Could you restate word for word each line from the top of the listing below through the line containing "## 🎓 Project Overview"? Keep the pictures out.
+--
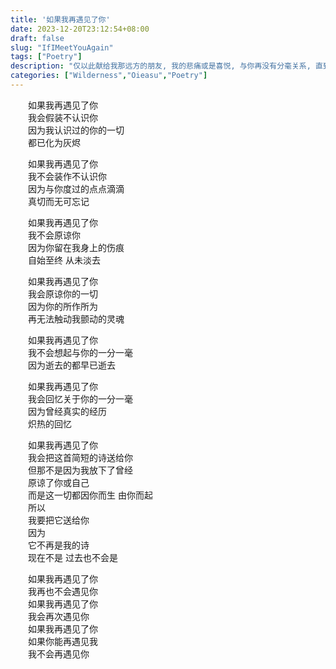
 ```yaml
---
title: '如果我再遇见了你'
date: 2023-12-20T23:12:54+08:00
draft: false
slug: "IfIMeetYouAgain"
tags: ["Poetry"]
description: "仅以此献给我那远方的朋友, 我的悲痛或是喜悦, 与你再没有分毫关系, 直到我化为灰烬那刻"
categories: ["Wilderness","Oieasu","Poetry"]
---
```

　　如果我再遇见了你  
　　我会假装不认识你  
　　因为我认识过的你的一切  
　　都已化为灰烬  

　　如果我再遇见了你  
　　我不会装作不认识你  
　　因为与你度过的点点滴滴  
　　真切而无可忘记  

　　如果我再遇见了你  
　　我不会原谅你  
　　因为你留在我身上的伤痕  
　　自始至终 从未淡去  

　　如果我再遇见了你  
　　我会原谅你的一切  
　　因为你的所作所为  
　　再无法触动我颤动的灵魂  

　　如果我再遇见了你  
　　我不会想起与你的一分一毫  
　　因为逝去的都早已逝去  

　　如果我再遇见了你  
　　我会回忆关于你的一分一毫  
　　因为曾经真实的经历  
　　炽热的回忆  

　　如果我再遇见了你  
　　我会把这首简短的诗送给你  
　　但那不是因为我放下了曾经  
　　原谅了你或自己  
　　而是这一切都因你而生 由你而起  
　　所以  
　　我要把它送给你   
　　因为  
　　它不再是我的诗  
　　现在不是 过去也不会是  

　　如果我再遇见了你  
　　我再也不会遇见你  
　　如果我再遇见了你  
　　我会再次遇见你  
　　如果我再遇见了你  
　　如果你能再遇见我  
　　我不会再遇见你  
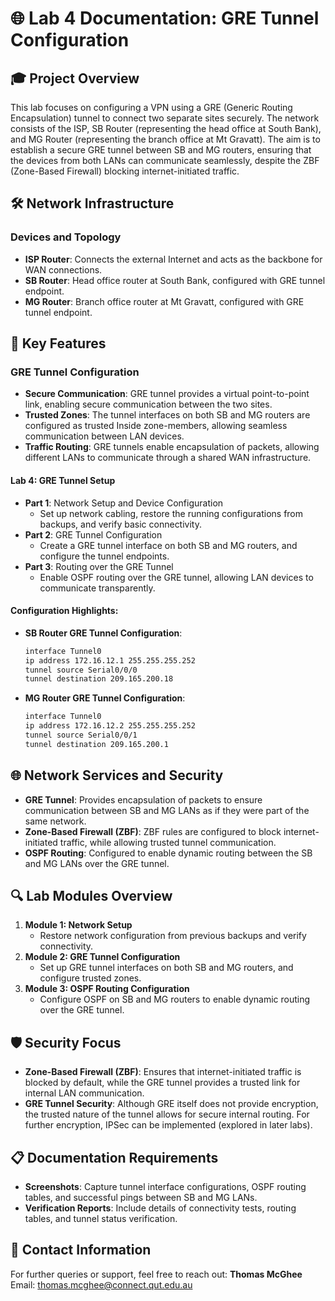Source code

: # 🌐 Lab 4 Documentation: GRE Tunnel Configuration

## 🎓 Project Overview
This lab focuses on configuring a VPN using a GRE (Generic Routing Encapsulation) tunnel to connect two separate sites securely. The network consists of the ISP, SB Router (representing the head office at South Bank), and MG Router (representing the branch office at Mt Gravatt). The aim is to establish a secure GRE tunnel between SB and MG routers, ensuring that the devices from both LANs can communicate seamlessly, despite the ZBF (Zone-Based Firewall) blocking internet-initiated traffic.

## 🛠️ Network Infrastructure

### **Devices and Topology**
- **ISP Router**: Connects the external Internet and acts as the backbone for WAN connections.
- **SB Router**: Head office router at South Bank, configured with GRE tunnel endpoint.
- **MG Router**: Branch office router at Mt Gravatt, configured with GRE tunnel endpoint.

## 🔄 Key Features

### **GRE Tunnel Configuration**
- **Secure Communication**: GRE tunnel provides a virtual point-to-point link, enabling secure communication between the two sites.
- **Trusted Zones**: The tunnel interfaces on both SB and MG routers are configured as trusted Inside zone-members, allowing seamless communication between LAN devices.
- **Traffic Routing**: GRE tunnels enable encapsulation of packets, allowing different LANs to communicate through a shared WAN infrastructure.

#### Lab 4: GRE Tunnel Setup
- **Part 1**: Network Setup and Device Configuration
  - Set up network cabling, restore the running configurations from backups, and verify basic connectivity.
- **Part 2**: GRE Tunnel Configuration
  - Create a GRE tunnel interface on both SB and MG routers, and configure the tunnel endpoints.
- **Part 3**: Routing over the GRE Tunnel
  - Enable OSPF routing over the GRE tunnel, allowing LAN devices to communicate transparently.

#### Configuration Highlights:

- **SB Router GRE Tunnel Configuration**:
  ```bash
  interface Tunnel0
  ip address 172.16.12.1 255.255.255.252
  tunnel source Serial0/0/0
  tunnel destination 209.165.200.18
  ```

- **MG Router GRE Tunnel Configuration**:
  ```bash
  interface Tunnel0
  ip address 172.16.12.2 255.255.255.252
  tunnel source Serial0/0/1
  tunnel destination 209.165.200.1
  ```

## 🌐 Network Services and Security

- **GRE Tunnel**: Provides encapsulation of packets to ensure communication between SB and MG LANs as if they were part of the same network.
- **Zone-Based Firewall (ZBF)**: ZBF rules are configured to block internet-initiated traffic, while allowing trusted tunnel communication.
- **OSPF Routing**: Configured to enable dynamic routing between the SB and MG LANs over the GRE tunnel.

## 🔍 Lab Modules Overview

1. **Module 1: Network Setup**
   - Restore network configuration from previous backups and verify connectivity.
2. **Module 2: GRE Tunnel Configuration**
   - Set up GRE tunnel interfaces on both SB and MG routers, and configure trusted zones.
3. **Module 3: OSPF Routing Configuration**
   - Configure OSPF on SB and MG routers to enable dynamic routing over the GRE tunnel.

## 🛡️ Security Focus
- **Zone-Based Firewall (ZBF)**: Ensures that internet-initiated traffic is blocked by default, while the GRE tunnel provides a trusted link for internal LAN communication.
- **GRE Tunnel Security**: Although GRE itself does not provide encryption, the trusted nature of the tunnel allows for secure internal routing. For further encryption, IPSec can be implemented (explored in later labs).

## 📋 Documentation Requirements
- **Screenshots**: Capture tunnel interface configurations, OSPF routing tables, and successful pings between SB and MG LANs.
- **Verification Reports**: Include details of connectivity tests, routing tables, and tunnel status verification.

## 📧 Contact Information
For further queries or support, feel free to reach out: **Thomas McGhee**  
Email: [thomas.mcghee@connect.qut.edu.au](mailto:thomas.mcghee@connect.qut.edu.au)

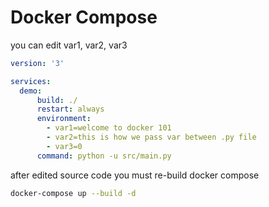 # Docker Compose
you can edit var1, var2, var3
```yml
version: '3'

services:
  demo:
      build: ./
      restart: always
      environment:
        - var1=welcome to docker 101
        - var2=this is how we pass var between .py file
        - var3=0
      command: python -u src/main.py
```
after edited source code you must re-build docker compose
```sh
docker-compose up --build -d
```

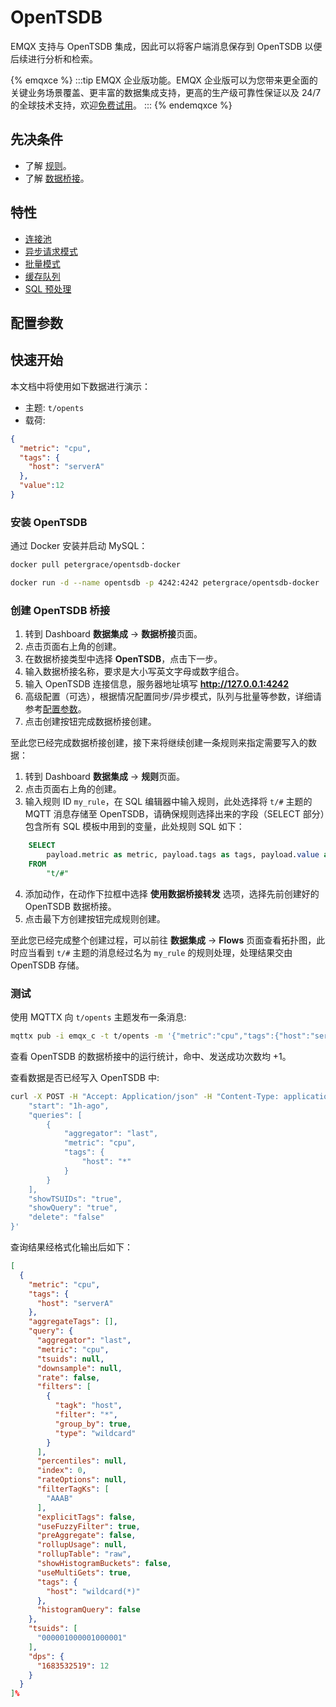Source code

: # OpenTSDB

EMQX 支持与 OpenTSDB 集成，因此可以将客户端消息保存到 OpenTSDB 以便后续进行分析和检索。

{% emqxce %}
:::tip
EMQX 企业版功能。EMQX 企业版可以为您带来更全面的关键业务场景覆盖、更丰富的数据集成支持，更高的生产级可靠性保证以及 24/7 的全球技术支持，欢迎[免费试用](https://www.emqx.com/zh/try?product=enterprise)。
:::
{% endemqxce %}


## 先决条件

- 了解 [规则](./rules.md)。
- 了解 [数据桥接](./data-bridges.md)。

## 特性

- [连接池](./data-bridges.md#连接池)
- [异步请求模式](./data-bridges.md#异步请求模式)
- [批量模式](./data-bridges.md#批量模式)
- [缓存队列](./data-bridges.md#缓存队列)
- [SQL 预处理](./data-bridges.md#SQL-预处理)

## 配置参数
<!-- TODO 链接到配置手册对应配置章节。 -->

## 快速开始

本文档中将使用如下数据进行演示：
- 主题: `t/opents`
- 载荷:
```json
{
  "metric": "cpu",
  "tags": {
    "host": "serverA"
  },
  "value":12
}
``` 

### 安装 OpenTSDB

通过 Docker 安装并启动 MySQL：

```bash
docker pull petergrace/opentsdb-docker

docker run -d --name opentsdb -p 4242:4242 petergrace/opentsdb-docker

```

### 创建 OpenTSDB 桥接

1. 转到 Dashboard **数据集成** -> **数据桥接**页面。
2. 点击页面右上角的创建。
3. 在数据桥接类型中选择 **OpenTSDB**，点击下一步。
4. 输入数据桥接名称，要求是大小写英文字母或数字组合。
5. 输入 OpenTSDB 连接信息，服务器地址填写 **http://127.0.0.1:4242**
6. 高级配置（可选），根据情况配置同步/异步模式，队列与批量等参数，详细请参考[配置参数](#配置参数)。
7. 点击创建按钮完成数据桥接创建。

至此您已经完成数据桥接创建，接下来将继续创建一条规则来指定需要写入的数据：

1. 转到 Dashboard **数据集成** -> **规则**页面。
2. 点击页面右上角的创建。
3. 输入规则 ID `my_rule`，在 SQL 编辑器中输入规则，此处选择将 `t/#` 主题的 MQTT 消息存储至 OpenTSDB，请确保规则选择出来的字段（SELECT 部分）包含所有 SQL 模板中用到的变量，此处规则 SQL 如下：

```sql
	SELECT
  		payload.metric as metric, payload.tags as tags, payload.value as value
	FROM
  		"t/#"
```

4. 添加动作，在动作下拉框中选择 **使用数据桥接转发** 选项，选择先前创建好的 OpenTSDB 数据桥接。
5. 点击最下方创建按钮完成规则创建。

至此您已经完成整个创建过程，可以前往 **数据集成** -> **Flows** 页面查看拓扑图，此时应当看到 `t/#` 主题的消息经过名为 `my_rule` 的规则处理，处理结果交由 OpenTSDB 存储。

### 测试

使用 MQTTX 向 `t/opents` 主题发布一条消息:
```bash
mqttx pub -i emqx_c -t t/opents -m '{"metric":"cpu","tags":{"host":"serverA"},"value":12}'
```

查看 OpenTSDB 的数据桥接中的运行统计，命中、发送成功次数均 +1。

查看数据是否已经写入 OpenTSDB 中:

```bash
curl -X POST -H "Accept: Application/json" -H "Content-Type: application/json" http://localhost:4242/api/query -d '{
    "start": "1h-ago",
    "queries": [
        {
            "aggregator": "last",
            "metric": "cpu",
            "tags": {
                "host": "*"
            }
        }
    ],
    "showTSUIDs": "true",
    "showQuery": "true",
    "delete": "false"
}'
```

查询结果经格式化输出后如下：
```json
[
  {
    "metric": "cpu",
    "tags": {
      "host": "serverA"
    },
    "aggregateTags": [],
    "query": {
      "aggregator": "last",
      "metric": "cpu",
      "tsuids": null,
      "downsample": null,
      "rate": false,
      "filters": [
        {
          "tagk": "host",
          "filter": "*",
          "group_by": true,
          "type": "wildcard"
        }
      ],
      "percentiles": null,
      "index": 0,
      "rateOptions": null,
      "filterTagKs": [
        "AAAB"
      ],
      "explicitTags": false,
      "useFuzzyFilter": true,
      "preAggregate": false,
      "rollupUsage": null,
      "rollupTable": "raw",
      "showHistogramBuckets": false,
      "useMultiGets": true,
      "tags": {
        "host": "wildcard(*)"
      },
      "histogramQuery": false
    },
    "tsuids": [
      "000001000001000001"
    ],
    "dps": {
      "1683532519": 12
    }
  }
]% 
```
+--
- Solution
 ```yaml
---
title: '如果我再遇见了你'
date: 2023-12-20T23:12:54+08:00
draft: false
slug: "IfIMeetYouAgain"
tags: ["Poetry"]
description: "仅以此献给我那远方的朋友, 我的悲痛或是喜悦, 与你再没有分毫关系, 直到我化为灰烬那刻"
categories: ["Wilderness","Oieasu","Poetry"]
---
```

　　如果我再遇见了你  
　　我会假装不认识你  
　　因为我认识过的你的一切  
　　都已化为灰烬  

　　如果我再遇见了你  
　　我不会装作不认识你  
　　因为与你度过的点点滴滴  
　　真切而无可忘记  

　　如果我再遇见了你  
　　我不会原谅你  
　　因为你留在我身上的伤痕  
　　自始至终 从未淡去  

　　如果我再遇见了你  
　　我会原谅你的一切  
　　因为你的所作所为  
　　再无法触动我颤动的灵魂  

　　如果我再遇见了你  
　　我不会想起与你的一分一毫  
　　因为逝去的都早已逝去  

　　如果我再遇见了你  
　　我会回忆关于你的一分一毫  
　　因为曾经真实的经历  
　　炽热的回忆  

　　如果我再遇见了你  
　　我会把这首简短的诗送给你  
　　但那不是因为我放下了曾经  
　　原谅了你或自己  
　　而是这一切都因你而生 由你而起  
　　所以  
　　我要把它送给你   
　　因为  
　　它不再是我的诗  
　　现在不是 过去也不会是  

　　如果我再遇见了你  
　　我再也不会遇见你  
　　如果我再遇见了你  
　　我会再次遇见你  
　　如果我再遇见了你  
　　如果你能再遇见我  
　　我不会再遇见你  
Source code

: # 🌐 Lab 4 Documentation: GRE Tunnel Configuration

## 🎓 Project Overview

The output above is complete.